Schönebeck l Trotz einer zwischenzeitlichen 1:0-Führung reichte es für die Schönebecker Landesliga-Kicker am Reformationstag nicht, das Viertelfinale zu überstehen. Der Süd-Landesligist aus Lüttchendorf trat körperlich robust auf und zog unter dem Strich verdient in die Vorschlussrunde ein.

„Auch wenn die Enttäuschung jetzt erstmal groß ist, wir freuen uns, dass wir im Viertelfinale gestanden haben. In den vergangenen Monaten haben wir viele Sachen erreicht, die bei Union lange nicht möglich waren. Lüttchendorf war heute die bessere Mannschaft. Sie haben uns wenige Möglichkeiten gegeben. Außerdem sind wir nicht an unser spielerisches Vermögen herangekommen und haben viele Fehler gemacht“, sagte Schönebecks Trainer Thomas Sauer nach der Partie.

Bolze trifft zum 1:0

Doch auch wenn die Unioner spielerisch nicht überzeugen konnten, gelang ihnen ein guter Start in die Partie.
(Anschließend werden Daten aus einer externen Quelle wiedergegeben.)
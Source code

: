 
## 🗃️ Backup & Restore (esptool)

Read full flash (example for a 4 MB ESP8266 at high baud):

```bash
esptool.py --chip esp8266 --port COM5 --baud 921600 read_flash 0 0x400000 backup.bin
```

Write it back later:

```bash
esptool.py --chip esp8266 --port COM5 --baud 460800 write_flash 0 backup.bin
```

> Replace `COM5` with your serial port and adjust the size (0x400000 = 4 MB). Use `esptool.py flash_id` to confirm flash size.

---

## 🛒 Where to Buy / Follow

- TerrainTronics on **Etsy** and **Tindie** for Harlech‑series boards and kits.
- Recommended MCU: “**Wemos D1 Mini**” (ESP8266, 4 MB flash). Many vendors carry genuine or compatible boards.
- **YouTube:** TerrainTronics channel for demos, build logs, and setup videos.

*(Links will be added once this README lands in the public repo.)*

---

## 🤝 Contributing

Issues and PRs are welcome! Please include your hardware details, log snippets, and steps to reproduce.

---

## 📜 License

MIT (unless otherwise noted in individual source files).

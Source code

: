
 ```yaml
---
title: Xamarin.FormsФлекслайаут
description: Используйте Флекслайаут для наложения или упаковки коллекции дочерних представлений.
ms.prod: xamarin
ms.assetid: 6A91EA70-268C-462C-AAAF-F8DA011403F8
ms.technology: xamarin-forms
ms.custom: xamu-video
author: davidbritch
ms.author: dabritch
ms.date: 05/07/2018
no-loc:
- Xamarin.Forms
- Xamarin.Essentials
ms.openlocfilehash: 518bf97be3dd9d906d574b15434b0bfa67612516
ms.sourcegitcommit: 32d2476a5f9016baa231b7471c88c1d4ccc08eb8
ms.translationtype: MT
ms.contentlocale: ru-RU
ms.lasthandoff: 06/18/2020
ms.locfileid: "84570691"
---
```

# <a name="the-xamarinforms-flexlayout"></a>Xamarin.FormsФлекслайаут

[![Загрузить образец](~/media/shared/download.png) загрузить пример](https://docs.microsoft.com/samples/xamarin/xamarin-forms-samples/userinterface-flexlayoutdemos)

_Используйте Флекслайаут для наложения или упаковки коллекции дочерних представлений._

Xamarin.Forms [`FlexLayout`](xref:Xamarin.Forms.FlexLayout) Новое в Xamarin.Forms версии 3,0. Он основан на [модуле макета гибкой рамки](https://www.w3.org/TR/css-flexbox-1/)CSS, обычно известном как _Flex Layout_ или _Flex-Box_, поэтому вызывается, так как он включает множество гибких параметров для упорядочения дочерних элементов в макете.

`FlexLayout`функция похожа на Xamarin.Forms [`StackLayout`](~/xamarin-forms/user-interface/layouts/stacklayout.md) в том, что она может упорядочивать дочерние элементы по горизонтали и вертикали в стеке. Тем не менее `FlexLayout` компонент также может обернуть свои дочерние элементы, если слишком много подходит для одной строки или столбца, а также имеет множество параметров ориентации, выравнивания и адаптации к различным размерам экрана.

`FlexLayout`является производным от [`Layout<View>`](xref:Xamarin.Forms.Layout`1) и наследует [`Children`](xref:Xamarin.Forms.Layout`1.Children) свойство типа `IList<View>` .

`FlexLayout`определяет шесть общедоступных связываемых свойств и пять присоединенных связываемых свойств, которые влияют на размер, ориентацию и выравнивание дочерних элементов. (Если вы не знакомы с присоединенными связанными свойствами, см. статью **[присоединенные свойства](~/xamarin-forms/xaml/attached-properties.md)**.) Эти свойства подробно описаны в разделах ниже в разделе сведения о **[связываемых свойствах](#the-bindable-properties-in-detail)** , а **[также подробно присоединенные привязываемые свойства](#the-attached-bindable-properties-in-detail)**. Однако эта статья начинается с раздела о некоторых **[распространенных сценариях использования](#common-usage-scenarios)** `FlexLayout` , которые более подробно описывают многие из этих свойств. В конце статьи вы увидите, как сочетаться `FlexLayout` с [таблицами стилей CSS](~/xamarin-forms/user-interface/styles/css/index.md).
Nach 13 Spielminuten eroberte Max Drewes im Mittelfeld geschickt den Ball und leitete diesen anschließend zu Marcus Bolze weiter. Dieser marschierte aus halblinker Position auf das Tor zu und vollendete zum 1:0. „Das war eine Situation, wie wir sie haben wollten“, lobte Sauer die Entstehung des Treffers.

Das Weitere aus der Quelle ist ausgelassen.